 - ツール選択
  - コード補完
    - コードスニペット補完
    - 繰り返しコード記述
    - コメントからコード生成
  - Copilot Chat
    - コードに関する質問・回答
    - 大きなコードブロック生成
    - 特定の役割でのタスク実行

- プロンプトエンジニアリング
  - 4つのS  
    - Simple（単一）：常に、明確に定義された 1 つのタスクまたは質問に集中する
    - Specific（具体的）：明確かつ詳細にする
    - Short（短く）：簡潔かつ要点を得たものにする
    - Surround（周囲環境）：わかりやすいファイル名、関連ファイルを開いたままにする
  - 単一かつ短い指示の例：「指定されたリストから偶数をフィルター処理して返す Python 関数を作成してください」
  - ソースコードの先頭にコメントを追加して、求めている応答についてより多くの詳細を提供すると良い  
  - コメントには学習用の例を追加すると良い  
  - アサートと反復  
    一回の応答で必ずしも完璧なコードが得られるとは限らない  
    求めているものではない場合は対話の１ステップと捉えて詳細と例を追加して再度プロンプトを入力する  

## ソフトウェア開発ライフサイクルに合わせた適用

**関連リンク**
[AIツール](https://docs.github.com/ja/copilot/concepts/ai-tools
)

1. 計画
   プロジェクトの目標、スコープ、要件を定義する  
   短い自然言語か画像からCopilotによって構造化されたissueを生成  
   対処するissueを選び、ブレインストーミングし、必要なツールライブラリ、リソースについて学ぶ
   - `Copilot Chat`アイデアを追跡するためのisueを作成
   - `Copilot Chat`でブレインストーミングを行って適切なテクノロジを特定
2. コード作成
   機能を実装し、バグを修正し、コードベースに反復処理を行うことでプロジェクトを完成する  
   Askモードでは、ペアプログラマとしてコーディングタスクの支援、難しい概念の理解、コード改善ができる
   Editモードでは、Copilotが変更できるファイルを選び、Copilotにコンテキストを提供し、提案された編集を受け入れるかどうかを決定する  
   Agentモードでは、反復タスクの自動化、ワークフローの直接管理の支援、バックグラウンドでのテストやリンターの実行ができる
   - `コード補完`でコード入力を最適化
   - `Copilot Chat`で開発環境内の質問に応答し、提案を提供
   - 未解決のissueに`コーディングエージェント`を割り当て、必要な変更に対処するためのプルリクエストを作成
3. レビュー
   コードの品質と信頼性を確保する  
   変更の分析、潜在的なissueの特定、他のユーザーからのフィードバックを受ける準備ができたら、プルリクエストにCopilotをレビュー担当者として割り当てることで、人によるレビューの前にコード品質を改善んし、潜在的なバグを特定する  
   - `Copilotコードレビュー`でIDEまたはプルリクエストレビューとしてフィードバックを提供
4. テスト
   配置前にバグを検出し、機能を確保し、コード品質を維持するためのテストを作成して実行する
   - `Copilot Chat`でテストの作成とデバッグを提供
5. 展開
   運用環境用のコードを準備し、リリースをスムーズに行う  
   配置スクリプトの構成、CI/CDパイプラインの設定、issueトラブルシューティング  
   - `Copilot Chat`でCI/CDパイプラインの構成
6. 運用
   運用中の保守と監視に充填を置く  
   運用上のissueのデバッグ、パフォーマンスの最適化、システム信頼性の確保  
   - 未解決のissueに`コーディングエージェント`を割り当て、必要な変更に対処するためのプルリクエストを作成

Work instructions
Read through the entries and copy each line in which "Chat" appears.

Exercise result
  - Copilot Chat
   - `Copilot Chat`アイデアを追跡するためのisueを作成
   - `Copilot Chat`でブレインストーミングを行って適切なテクノロジを特定
   - `Copilot Chat`で開発環境内の質問に応答し、提案を提供
   - `Copilot Chat`でテストの作成とデバッグを提供
   - `Copilot Chat`でCI/CDパイプラインの構成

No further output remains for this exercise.